I've read various posts found on WBF and other places about Coupling/Decoupling..etc but am unclear on a few items. My speakers come with spikes that are permanently attached to their Outriggers. The manufacturer has been on record as saying that coupling and the use of their Spike is the way to go but I wonder if they have forgotten about the poor slobs like me with suspended wooden floors when they make this blanket recommendation. I've used that configuration in the past and it resulted in lots of excess bass boom and floor borne vibration in the room.

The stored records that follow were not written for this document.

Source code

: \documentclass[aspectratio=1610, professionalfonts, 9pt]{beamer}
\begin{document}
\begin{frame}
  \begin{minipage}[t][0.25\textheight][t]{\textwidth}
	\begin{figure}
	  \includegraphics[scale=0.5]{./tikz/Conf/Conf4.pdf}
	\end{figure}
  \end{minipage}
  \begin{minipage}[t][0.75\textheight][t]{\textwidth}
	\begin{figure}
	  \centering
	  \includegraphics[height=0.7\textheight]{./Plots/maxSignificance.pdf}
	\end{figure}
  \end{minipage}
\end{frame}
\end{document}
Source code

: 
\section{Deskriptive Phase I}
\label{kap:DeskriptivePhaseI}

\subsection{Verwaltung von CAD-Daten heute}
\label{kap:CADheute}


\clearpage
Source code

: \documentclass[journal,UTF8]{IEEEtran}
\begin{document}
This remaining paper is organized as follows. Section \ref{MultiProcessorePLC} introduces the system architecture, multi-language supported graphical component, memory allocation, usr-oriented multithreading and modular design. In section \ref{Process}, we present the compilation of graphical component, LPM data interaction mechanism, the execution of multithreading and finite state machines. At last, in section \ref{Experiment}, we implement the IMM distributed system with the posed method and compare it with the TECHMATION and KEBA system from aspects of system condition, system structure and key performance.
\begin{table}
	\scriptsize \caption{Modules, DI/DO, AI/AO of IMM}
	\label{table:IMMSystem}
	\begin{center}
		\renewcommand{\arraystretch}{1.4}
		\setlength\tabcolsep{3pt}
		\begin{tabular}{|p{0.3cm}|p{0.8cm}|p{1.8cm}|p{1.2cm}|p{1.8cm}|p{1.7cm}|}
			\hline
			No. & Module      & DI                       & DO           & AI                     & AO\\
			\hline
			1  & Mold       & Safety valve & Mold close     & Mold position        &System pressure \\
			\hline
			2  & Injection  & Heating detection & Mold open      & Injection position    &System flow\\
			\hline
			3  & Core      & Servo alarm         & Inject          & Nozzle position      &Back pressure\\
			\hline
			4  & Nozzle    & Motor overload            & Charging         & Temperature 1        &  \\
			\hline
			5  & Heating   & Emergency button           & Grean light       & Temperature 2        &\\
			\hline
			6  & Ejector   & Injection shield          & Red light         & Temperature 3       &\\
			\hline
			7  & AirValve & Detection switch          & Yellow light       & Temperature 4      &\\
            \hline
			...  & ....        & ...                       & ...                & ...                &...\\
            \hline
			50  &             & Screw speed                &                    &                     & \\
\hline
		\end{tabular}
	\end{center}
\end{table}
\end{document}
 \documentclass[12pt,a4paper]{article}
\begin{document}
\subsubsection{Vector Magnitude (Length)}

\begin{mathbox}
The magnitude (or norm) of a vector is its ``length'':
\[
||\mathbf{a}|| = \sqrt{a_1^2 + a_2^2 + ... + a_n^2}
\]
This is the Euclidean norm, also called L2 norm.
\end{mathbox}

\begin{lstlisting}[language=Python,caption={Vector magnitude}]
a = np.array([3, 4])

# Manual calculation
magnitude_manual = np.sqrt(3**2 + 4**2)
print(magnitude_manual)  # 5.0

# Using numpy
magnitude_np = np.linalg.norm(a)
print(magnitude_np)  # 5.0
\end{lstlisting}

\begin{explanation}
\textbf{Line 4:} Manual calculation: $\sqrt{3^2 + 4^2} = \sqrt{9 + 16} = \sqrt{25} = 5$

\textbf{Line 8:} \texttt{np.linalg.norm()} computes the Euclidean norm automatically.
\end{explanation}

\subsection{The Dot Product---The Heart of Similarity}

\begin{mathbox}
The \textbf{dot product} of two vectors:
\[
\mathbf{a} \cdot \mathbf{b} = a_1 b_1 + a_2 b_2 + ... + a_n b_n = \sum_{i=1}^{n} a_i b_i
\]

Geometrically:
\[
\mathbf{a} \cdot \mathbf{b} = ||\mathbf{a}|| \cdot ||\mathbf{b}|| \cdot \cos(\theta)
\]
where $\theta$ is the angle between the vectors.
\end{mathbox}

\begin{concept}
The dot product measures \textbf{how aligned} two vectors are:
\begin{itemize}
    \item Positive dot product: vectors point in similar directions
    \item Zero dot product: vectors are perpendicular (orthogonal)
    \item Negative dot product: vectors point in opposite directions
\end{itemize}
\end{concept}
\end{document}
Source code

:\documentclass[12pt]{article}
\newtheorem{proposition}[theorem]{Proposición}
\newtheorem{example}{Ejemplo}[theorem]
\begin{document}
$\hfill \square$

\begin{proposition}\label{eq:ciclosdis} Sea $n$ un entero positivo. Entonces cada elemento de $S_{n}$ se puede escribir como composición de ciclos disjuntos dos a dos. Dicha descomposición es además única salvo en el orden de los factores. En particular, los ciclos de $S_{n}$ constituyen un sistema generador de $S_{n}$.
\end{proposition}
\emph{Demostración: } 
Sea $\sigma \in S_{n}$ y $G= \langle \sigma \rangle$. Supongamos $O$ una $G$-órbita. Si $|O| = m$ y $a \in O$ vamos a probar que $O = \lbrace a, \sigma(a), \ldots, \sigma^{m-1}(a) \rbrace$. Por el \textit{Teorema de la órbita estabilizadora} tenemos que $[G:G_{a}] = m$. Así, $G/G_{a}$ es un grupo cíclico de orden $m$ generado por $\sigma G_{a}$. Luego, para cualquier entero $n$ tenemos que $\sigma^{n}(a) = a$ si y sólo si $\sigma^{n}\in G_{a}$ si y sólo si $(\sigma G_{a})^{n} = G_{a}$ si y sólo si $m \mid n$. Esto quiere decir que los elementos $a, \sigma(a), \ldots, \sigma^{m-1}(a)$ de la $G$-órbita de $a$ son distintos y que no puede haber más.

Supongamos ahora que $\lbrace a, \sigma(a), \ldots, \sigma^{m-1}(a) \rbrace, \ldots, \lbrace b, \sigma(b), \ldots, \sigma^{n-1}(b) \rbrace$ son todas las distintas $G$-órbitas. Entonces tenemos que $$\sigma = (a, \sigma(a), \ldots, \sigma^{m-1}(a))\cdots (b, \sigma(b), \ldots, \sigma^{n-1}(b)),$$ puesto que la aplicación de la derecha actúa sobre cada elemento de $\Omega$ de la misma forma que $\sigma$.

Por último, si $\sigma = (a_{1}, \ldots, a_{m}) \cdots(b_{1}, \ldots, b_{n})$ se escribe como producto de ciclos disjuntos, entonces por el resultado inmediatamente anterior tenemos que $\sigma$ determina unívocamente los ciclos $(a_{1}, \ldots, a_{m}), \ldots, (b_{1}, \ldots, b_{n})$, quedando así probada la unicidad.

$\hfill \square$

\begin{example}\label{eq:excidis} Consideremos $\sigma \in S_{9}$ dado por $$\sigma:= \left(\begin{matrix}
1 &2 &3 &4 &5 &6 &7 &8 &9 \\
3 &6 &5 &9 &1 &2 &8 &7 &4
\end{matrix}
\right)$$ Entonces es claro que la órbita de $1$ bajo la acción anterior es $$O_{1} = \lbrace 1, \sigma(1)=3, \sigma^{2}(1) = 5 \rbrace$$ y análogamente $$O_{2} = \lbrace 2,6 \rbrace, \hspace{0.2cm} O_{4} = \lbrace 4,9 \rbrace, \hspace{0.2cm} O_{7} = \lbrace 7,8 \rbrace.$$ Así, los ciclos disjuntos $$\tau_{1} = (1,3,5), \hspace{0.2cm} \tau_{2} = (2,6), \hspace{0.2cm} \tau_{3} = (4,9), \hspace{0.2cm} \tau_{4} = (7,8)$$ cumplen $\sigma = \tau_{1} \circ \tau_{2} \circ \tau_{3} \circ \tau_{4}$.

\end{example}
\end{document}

I've seen various products on the market that claim to have the ability to transform vibrational energy into Heat via the use of foam/sponge like materials that are sandwiched between two metal plates (an example would be Symposium Svelte Shelves). Its claimed that ideally the speaker should rest directly on these platforms without the use of Spikes or as an alternative a small round disk is placed between the speaker cabinet and the platform. Both of these techniques are said to provide a better pathway for vibration to follow due their much larger contact surface area compared to a Spike.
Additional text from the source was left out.